Via Jim Miller on Politics, I found this:

EU court orders France to pay thousands to Somali pirates

The EU’s top human rights court on Thursday ordered France to pay thousands of euros to Somali pirates who attacked French ships for “violating their rights” by holding them an additional 48 hours before taking them before a judge.

The Somali pirates were apprehended on the high seas by the French army on two separate occasions in 2008 and taken back to France for trial.

(The report is incorrect to call the ECHR an “EU court”. Judgements and precedents may mesh with EU law in ways I do not fully understand; but the ECHR is the creation of the Council of Europe, not the European Union.)

I sometimes think that this sort of judgement can only be the result of a deliberate strategy to discredit the words “human rights” in the eyes of the peoples of Europe. But why would anyone want to do that? Perhaps because it suits the immediate self-interest of the individual “human rights professionals”, and the future be damned.

By the way, it is possible to defend the Somali pirates on quasi-libertarian grounds; that they only do freelance what states regularly do without arousing condemnation. One of the commenters to the MSN piece appears to take that view. I don’t, although I do accept (make that “passionately proclaim”) that states continually get a pass on evil deeds just by calling themselves states. Even so, states that have acted as the pirates do – kidnapping and murdering passing holidaymakers – do not escape condemnation, and nor should anyone else.

17 comments to Just when I was beginning to think the European Court of Human Rights might not be so bad

  • Laird

    This is why it makes no sense to “arrest” pirates and take them to trial. They should be bound and summarily dumped in the sea.

  • Mr Ed

    Well if you take it that the rule of law is universal, be it the Devil himself that you have, the rule of law applies, and a breach is a breach.
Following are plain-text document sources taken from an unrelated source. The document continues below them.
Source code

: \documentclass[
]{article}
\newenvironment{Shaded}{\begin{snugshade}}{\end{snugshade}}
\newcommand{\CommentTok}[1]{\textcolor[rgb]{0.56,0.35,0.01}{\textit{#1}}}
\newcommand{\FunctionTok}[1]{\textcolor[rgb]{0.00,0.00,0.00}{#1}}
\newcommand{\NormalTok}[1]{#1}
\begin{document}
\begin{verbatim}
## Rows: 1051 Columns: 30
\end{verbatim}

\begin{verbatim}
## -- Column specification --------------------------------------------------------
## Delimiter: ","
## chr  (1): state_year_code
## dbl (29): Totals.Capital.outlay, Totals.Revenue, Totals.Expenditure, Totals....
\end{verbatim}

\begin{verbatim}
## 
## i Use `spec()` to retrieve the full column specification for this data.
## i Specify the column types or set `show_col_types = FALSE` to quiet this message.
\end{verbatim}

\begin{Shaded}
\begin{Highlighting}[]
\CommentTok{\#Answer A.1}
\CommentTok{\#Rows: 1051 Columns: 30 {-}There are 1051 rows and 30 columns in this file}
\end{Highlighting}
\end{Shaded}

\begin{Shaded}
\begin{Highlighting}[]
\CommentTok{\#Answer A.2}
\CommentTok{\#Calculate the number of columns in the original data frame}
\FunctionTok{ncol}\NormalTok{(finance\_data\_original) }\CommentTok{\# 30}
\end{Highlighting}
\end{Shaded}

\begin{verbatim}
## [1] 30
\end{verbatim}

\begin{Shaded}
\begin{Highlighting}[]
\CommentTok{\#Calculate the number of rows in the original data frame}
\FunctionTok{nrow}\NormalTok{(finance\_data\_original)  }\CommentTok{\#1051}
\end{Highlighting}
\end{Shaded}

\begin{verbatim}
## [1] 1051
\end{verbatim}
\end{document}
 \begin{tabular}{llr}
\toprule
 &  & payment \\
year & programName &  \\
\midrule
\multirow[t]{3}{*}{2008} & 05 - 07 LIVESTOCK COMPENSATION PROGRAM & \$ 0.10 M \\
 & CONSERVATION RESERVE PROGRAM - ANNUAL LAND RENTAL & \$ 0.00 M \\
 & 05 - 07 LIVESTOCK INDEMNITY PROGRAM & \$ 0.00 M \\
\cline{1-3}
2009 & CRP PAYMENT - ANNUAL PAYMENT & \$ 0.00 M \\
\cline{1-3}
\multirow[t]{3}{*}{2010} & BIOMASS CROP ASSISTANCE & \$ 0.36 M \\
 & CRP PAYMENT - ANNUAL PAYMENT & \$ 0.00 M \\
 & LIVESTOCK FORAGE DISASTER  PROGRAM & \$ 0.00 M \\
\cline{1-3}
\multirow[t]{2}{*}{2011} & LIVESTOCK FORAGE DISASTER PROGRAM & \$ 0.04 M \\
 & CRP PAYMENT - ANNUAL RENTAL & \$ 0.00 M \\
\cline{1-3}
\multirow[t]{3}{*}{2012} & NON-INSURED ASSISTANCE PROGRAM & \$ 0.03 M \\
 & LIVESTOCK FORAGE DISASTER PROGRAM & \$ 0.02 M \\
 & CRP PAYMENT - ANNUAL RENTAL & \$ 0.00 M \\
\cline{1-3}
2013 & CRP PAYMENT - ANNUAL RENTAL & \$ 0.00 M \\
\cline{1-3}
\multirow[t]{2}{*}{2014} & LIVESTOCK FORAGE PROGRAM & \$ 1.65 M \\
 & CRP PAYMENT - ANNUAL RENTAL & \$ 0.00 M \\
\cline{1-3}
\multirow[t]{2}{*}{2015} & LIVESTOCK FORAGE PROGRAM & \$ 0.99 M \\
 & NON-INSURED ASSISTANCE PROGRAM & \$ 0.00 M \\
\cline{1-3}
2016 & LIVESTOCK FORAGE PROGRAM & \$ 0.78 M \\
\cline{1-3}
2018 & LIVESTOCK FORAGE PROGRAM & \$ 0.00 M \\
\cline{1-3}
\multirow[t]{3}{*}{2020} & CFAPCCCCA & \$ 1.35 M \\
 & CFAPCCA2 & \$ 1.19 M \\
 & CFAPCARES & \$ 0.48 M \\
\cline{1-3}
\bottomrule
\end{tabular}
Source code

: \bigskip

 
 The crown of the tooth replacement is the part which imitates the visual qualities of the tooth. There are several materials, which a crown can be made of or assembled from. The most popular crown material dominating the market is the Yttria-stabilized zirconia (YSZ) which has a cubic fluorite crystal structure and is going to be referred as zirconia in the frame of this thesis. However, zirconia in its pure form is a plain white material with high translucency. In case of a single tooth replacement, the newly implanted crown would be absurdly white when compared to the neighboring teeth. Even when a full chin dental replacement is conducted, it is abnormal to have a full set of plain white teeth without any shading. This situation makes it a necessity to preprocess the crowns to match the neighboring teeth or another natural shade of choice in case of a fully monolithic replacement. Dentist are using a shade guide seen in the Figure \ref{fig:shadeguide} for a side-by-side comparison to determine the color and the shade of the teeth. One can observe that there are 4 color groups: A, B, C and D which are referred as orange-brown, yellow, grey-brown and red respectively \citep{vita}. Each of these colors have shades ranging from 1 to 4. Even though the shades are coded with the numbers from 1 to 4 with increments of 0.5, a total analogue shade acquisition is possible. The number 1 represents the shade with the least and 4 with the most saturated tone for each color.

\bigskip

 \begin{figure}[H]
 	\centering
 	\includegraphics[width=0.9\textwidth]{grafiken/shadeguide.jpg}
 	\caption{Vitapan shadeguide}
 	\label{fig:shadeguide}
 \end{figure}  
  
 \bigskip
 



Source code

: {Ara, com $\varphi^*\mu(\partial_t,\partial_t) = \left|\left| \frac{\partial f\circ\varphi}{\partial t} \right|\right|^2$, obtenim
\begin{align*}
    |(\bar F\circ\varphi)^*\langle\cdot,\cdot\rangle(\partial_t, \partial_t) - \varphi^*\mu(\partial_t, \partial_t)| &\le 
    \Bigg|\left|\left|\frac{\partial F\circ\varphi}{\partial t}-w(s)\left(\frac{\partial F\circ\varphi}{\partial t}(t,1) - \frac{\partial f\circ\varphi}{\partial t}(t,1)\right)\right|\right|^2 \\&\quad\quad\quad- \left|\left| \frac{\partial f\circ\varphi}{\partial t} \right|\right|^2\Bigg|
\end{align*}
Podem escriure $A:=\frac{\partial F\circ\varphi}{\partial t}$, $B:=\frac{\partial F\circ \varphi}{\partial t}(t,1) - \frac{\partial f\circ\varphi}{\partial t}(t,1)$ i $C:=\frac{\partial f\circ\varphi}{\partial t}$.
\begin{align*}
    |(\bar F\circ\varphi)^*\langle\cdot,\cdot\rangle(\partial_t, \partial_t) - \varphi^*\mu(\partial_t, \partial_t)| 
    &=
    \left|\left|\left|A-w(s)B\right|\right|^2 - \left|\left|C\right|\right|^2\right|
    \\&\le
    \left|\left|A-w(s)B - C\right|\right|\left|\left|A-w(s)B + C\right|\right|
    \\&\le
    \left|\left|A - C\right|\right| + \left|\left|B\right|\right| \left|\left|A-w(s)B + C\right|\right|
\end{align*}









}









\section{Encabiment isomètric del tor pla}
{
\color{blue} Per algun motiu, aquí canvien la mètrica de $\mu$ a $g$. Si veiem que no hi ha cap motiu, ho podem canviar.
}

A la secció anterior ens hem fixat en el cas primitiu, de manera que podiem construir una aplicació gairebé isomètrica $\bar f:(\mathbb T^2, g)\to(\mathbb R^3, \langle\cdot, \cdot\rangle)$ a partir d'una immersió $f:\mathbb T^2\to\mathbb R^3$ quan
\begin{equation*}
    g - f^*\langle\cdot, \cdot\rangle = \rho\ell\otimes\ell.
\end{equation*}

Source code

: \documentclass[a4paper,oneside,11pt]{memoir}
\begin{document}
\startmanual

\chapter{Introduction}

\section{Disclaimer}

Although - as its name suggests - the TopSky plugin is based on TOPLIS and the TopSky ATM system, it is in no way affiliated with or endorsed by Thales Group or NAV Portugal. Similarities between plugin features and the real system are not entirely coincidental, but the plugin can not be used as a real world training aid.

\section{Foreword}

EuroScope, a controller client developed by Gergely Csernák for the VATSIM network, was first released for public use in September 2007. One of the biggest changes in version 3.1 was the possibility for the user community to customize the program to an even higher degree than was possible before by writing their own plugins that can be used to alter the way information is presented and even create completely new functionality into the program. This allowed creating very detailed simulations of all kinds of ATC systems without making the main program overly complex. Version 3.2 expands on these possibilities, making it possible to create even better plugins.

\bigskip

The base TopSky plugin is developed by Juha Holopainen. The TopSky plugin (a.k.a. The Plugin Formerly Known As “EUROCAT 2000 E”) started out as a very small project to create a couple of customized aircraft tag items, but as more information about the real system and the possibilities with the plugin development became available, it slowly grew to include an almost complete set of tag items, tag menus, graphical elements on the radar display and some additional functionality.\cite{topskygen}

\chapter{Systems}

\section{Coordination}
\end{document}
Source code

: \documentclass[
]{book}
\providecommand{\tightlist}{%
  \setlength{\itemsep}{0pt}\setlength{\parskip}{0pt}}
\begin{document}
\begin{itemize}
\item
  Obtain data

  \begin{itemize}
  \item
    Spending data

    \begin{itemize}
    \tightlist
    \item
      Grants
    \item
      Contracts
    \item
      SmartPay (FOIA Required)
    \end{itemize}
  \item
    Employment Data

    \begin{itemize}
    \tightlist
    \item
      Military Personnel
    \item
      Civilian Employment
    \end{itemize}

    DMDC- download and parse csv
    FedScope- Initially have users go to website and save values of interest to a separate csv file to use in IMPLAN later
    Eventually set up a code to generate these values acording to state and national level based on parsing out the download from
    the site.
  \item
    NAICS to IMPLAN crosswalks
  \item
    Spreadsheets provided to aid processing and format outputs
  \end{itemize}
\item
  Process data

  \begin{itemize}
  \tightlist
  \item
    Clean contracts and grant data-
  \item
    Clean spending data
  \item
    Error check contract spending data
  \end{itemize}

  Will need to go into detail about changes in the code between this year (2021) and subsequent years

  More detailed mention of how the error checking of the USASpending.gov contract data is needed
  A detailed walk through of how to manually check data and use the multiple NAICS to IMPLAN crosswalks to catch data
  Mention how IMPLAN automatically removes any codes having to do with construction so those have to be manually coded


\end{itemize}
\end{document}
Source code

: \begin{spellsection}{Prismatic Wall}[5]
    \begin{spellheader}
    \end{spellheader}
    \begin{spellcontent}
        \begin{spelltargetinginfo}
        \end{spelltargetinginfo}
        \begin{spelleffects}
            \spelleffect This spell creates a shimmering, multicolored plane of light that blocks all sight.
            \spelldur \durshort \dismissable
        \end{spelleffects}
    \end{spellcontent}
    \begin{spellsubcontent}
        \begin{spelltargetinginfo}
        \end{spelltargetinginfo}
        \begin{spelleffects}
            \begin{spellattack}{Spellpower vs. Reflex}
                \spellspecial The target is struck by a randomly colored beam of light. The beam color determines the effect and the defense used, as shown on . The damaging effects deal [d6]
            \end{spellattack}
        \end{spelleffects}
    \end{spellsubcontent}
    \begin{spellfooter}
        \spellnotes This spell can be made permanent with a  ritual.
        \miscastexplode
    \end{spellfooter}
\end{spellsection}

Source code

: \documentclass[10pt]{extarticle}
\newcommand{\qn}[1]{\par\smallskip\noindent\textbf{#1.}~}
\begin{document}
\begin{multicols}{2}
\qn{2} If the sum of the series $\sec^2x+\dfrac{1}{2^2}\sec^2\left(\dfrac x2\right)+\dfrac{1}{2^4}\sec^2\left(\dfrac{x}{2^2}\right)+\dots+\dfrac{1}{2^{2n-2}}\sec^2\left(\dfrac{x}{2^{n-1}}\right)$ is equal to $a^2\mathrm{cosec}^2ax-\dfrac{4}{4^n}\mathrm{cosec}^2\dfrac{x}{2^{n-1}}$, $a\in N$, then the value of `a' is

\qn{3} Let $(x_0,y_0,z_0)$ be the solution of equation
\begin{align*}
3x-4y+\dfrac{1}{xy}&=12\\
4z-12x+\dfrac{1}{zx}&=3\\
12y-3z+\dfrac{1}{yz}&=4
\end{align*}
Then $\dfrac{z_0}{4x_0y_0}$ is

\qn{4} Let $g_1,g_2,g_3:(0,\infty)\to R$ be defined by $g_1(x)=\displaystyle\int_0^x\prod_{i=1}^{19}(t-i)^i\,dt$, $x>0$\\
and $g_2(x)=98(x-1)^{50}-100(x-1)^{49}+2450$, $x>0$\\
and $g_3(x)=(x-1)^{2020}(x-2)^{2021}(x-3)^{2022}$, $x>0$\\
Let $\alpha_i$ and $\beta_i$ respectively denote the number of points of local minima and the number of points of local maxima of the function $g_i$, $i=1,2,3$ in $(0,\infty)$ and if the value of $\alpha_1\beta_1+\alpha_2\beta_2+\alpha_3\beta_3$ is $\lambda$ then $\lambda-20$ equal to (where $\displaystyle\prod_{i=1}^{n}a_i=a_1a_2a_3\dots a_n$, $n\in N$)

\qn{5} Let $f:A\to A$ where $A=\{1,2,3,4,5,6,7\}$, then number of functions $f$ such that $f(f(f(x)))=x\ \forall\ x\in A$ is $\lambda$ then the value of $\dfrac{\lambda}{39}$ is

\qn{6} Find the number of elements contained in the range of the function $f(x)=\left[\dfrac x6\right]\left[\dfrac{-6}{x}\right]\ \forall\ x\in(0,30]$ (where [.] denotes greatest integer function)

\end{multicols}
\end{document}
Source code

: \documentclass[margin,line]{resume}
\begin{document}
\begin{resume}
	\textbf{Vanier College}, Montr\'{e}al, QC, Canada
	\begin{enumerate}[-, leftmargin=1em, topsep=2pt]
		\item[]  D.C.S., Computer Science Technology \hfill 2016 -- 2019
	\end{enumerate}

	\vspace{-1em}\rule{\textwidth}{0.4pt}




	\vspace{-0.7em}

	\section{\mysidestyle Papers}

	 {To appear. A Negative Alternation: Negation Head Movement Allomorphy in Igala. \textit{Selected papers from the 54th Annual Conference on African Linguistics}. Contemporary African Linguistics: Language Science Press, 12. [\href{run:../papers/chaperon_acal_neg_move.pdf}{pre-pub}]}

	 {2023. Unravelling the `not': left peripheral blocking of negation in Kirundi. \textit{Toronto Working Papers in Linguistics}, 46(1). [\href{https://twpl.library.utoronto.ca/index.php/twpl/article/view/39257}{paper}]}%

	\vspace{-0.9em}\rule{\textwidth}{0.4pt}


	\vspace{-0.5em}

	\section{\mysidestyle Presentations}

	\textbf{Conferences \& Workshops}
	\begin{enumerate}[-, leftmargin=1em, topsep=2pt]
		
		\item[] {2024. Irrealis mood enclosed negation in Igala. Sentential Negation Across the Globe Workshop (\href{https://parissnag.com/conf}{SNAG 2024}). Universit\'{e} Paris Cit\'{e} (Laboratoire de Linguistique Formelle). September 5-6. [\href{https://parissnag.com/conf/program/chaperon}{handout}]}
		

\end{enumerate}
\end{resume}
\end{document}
The fact that they were pirates (allegedly) or perhaps AK-47 bayonet fishermen looking for tuna, should sound in damages of, say €0 and a declaration that their rights were impinged, lest they ‘profit’ from an unlawful act.

    The only way to stop piracy is probably the rule of ‘no quarter’.

  • bradley13

    48 hours? After a lengthy sea transport? Domestic criminals often wait weeks or months for a trail. The ECHR makes some weird decisions, but there must be more to this case that is discussed in the article. Can anyone skim the decision (written in French, sorry, can’t do it) and see what’s really going on? If there’s not, I do hope France tells the ECHR where to stuff their decision.

  • Tedd

    I do accept (make that “passionately proclaim”) that states continually get a pass on evil deeds just by calling themselves states.

    That reversal of perspective is important. To defend A by claiming its actions are no worse than B’s is a pretty weak defense, and just a hair’s breadth away from defending both.

    bradley13: An important detail is that, at least in legal systems that descend from the British, some time in the first 24 hours your case has to be seen by a judge, who determines whether or not the accused remains in custody while awaiting trial.

  • Mr Ed


    On a quick glance with rusty French it seems right: The infraction is in paragraph 32 of the judgment, Article 5 § 3 of the Convention:

    « Toute personne arrêtée ou détenue, dans les conditions prévues au paragraphe 1 c) du présent article, doit être aussitôt traduite devant un juge ou un autre magistrat habilité par la loi à exercer des fonctions judiciaires et a le droit d’être jugée dans un délai raisonnable, ou libérée pendant la procédure. La mise en liberté peut être subordonnée à une garantie assurant la comparution de l’intéressé à l’audience. »

    The judgment is after paragraph 75, you can see the sums ordered in 000 of Euros ‘EUR’.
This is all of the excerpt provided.